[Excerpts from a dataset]
+ + + + +
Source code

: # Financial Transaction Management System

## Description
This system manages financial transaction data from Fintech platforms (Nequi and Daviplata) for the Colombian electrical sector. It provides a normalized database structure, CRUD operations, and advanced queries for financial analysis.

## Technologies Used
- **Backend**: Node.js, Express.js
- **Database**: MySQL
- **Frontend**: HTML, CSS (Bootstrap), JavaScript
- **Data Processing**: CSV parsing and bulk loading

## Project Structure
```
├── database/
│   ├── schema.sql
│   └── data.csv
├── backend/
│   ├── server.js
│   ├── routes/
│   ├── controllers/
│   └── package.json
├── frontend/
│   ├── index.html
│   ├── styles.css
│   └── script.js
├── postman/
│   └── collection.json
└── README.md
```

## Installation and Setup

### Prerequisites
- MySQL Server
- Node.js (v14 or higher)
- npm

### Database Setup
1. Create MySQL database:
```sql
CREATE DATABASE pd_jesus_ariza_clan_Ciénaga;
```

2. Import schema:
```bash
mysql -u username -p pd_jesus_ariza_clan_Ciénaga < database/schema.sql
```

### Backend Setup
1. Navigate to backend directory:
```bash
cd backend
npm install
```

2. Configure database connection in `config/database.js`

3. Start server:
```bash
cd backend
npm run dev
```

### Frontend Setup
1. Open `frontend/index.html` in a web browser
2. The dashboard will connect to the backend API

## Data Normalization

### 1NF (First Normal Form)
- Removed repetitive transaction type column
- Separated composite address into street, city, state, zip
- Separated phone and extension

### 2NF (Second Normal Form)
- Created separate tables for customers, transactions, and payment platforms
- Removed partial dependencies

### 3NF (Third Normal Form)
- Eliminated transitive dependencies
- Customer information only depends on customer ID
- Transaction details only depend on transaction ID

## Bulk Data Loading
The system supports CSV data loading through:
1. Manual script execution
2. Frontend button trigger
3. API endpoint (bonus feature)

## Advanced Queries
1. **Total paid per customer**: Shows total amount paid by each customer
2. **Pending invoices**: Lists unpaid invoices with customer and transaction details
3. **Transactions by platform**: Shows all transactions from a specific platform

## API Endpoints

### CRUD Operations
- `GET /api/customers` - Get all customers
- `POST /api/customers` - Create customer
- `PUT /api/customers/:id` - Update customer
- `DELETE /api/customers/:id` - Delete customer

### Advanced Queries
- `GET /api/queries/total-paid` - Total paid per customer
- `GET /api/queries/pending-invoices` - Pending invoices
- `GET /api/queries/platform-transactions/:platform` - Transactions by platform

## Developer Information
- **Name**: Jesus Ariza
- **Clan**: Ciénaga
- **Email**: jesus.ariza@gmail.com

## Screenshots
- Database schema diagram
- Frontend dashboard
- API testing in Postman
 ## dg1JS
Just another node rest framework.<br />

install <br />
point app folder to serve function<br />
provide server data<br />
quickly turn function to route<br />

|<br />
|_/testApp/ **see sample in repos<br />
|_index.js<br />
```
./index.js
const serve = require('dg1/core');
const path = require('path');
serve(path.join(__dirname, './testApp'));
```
+ + + + +
WHAT THIS TASK INVOLVES
While keeping every line the same, please copy out all the records.

ANSWER TO THIS EXERCISE
Source code

: # Financial Transaction Management System

## Description
This system manages financial transaction data from Fintech platforms (Nequi and Daviplata) for the Colombian electrical sector. It provides a normalized database structure, CRUD operations, and advanced queries for financial analysis.

## Technologies Used
- **Backend**: Node.js, Express.js
- **Database**: MySQL
- **Frontend**: HTML, CSS (Bootstrap), JavaScript
- **Data Processing**: CSV parsing and bulk loading

## Project Structure
```
├── database/
│   ├── schema.sql
│   └── data.csv
├── backend/
│   ├── server.js
│   ├── routes/
│   ├── controllers/
│   └── package.json
├── frontend/
│   ├── index.html
│   ├── styles.css
│   └── script.js
├── postman/
│   └── collection.json
└── README.md
```

## Installation and Setup

### Prerequisites
- MySQL Server
- Node.js (v14 or higher)
- npm

### Database Setup
1. Create MySQL database:
```sql
CREATE DATABASE pd_jesus_ariza_clan_Ciénaga;
```

2. Import schema:
```bash
mysql -u username -p pd_jesus_ariza_clan_Ciénaga < database/schema.sql
```

### Backend Setup
1. Navigate to backend directory:
```bash
cd backend
npm install
```

2. Configure database connection in `config/database.js`

3. Start server:
```bash
cd backend
npm run dev
```

### Frontend Setup
1. Open `frontend/index.html` in a web browser
2. The dashboard will connect to the backend API

## Data Normalization

### 1NF (First Normal Form)
- Removed repetitive transaction type column
- Separated composite address into street, city, state, zip
- Separated phone and extension

### 2NF (Second Normal Form)
- Created separate tables for customers, transactions, and payment platforms
- Removed partial dependencies

### 3NF (Third Normal Form)
- Eliminated transitive dependencies
- Customer information only depends on customer ID
- Transaction details only depend on transaction ID

## Bulk Data Loading
The system supports CSV data loading through:
1. Manual script execution
2. Frontend button trigger
3. API endpoint (bonus feature)

## Advanced Queries
1. **Total paid per customer**: Shows total amount paid by each customer
2. **Pending invoices**: Lists unpaid invoices with customer and transaction details
3. **Transactions by platform**: Shows all transactions from a specific platform

## API Endpoints

### CRUD Operations
- `GET /api/customers` - Get all customers
- `POST /api/customers` - Create customer
- `PUT /api/customers/:id` - Update customer
- `DELETE /api/customers/:id` - Delete customer

### Advanced Queries
- `GET /api/queries/total-paid` - Total paid per customer
- `GET /api/queries/pending-invoices` - Pending invoices
- `GET /api/queries/platform-transactions/:platform` - Transactions by platform

## Developer Information
- **Name**: Jesus Ariza
- **Clan**: Ciénaga
- **Email**: jesus.ariza@gmail.com

## Screenshots
- Database schema diagram
- Frontend dashboard
- API testing in Postman
 ## dg1JS
Just another node rest framework.<br />

install <br />
point app folder to serve function<br />
provide server data<br />
quickly turn function to route<br />

|<br />
|_/testApp/ **see sample in repos<br />
|_index.js<br />
```
./index.js
const serve = require('dg1/core');
const path = require('path');
serve(path.join(__dirname, './testApp'));
```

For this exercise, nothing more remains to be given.